[Collected data]
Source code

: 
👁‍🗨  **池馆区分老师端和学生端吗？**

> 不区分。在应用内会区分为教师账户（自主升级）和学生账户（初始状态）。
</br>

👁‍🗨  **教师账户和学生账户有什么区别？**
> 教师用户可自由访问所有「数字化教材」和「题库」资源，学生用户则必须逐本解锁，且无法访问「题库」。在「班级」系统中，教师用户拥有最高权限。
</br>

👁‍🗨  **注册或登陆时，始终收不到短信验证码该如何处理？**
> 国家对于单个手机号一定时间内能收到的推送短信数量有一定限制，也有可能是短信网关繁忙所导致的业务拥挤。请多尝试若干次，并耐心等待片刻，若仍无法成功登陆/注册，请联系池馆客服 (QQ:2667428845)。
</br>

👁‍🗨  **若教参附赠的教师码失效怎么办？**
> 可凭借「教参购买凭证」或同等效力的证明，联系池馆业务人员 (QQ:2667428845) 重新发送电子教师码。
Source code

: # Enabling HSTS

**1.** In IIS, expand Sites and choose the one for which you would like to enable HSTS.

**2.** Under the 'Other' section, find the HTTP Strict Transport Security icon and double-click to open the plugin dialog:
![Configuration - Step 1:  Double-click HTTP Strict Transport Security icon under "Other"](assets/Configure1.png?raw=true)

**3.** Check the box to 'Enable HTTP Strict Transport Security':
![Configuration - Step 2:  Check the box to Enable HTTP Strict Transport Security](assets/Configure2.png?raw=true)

Task prompt: For each line above that includes "Step", make a copy.

The completed task:
![Configuration - Step 1:  Double-click HTTP Strict Transport Security icon under "Other"](assets/Configure1.png?raw=true)
![Configuration - Step 2:  Check the box to Enable HTTP Strict Transport Security](assets/Configure2.png?raw=true)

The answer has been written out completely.